**WHAT IS EXPECTED**
The entries are to be reproduced word for word, with all images left out.

**DATA FOR REVIEW**
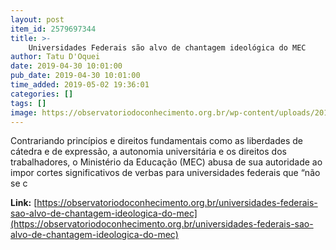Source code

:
 ```yaml
---
layout: post
item_id: 2579697344
title: >-
    Universidades Federais são alvo de chantagem ideológica do MEC
author: Tatu D'Oquei
date: 2019-04-30 10:01:00
pub_date: 2019-04-30 10:01:00
time_added: 2019-05-02 19:36:01
categories: []
tags: []
image: https://observatoriodoconhecimento.org.br/wp-content/uploads/2019/04/WhatsApp-Image-2019-04-30-at-09.29.27.jpeg
---
```


Contrariando princípios e direitos fundamentais como as liberdades de cátedra e de expressão, a autonomia universitária e os direitos dos trabalhadores, o Ministério da Educação (MEC) abusa de sua autoridade ao impor cortes significativos de verbas para universidades federais que “não se c

**Link:** [https://observatoriodoconhecimento.org.br/universidades-federais-sao-alvo-de-chantagem-ideologica-do-mec](https://observatoriodoconhecimento.org.br/universidades-federais-sao-alvo-de-chantagem-ideologica-do-mec)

**ANSWER SPACE**
Source code

:
 ```yaml
---
layout: post
item_id: 2579697344
title: >-
    Universidades Federais são alvo de chantagem ideológica do MEC
author: Tatu D'Oquei
date: 2019-04-30 10:01:00
pub_date: 2019-04-30 10:01:00
time_added: 2019-05-02 19:36:01
categories: []
tags: []
image: https://observatoriodoconhecimento.org.br/wp-content/uploads/2019/04/WhatsApp-Image-2019-04-30-at-09.29.27.jpeg
---
```


Contrariando princípios e direitos fundamentais como as liberdades de cátedra e de expressão, a autonomia universitária e os direitos dos trabalhadores, o Ministério da Educação (MEC) abusa de sua autoridade ao impor cortes significativos de verbas para universidades federais que “não se c

**Link:** [https://observatoriodoconhecimento.org.br/universidades-federais-sao-alvo-de-chantagem-ideologica-do-mec](https://observatoriodoconhecimento.org.br/universidades-federais-sao-alvo-de-chantagem-ideologica-do-mec)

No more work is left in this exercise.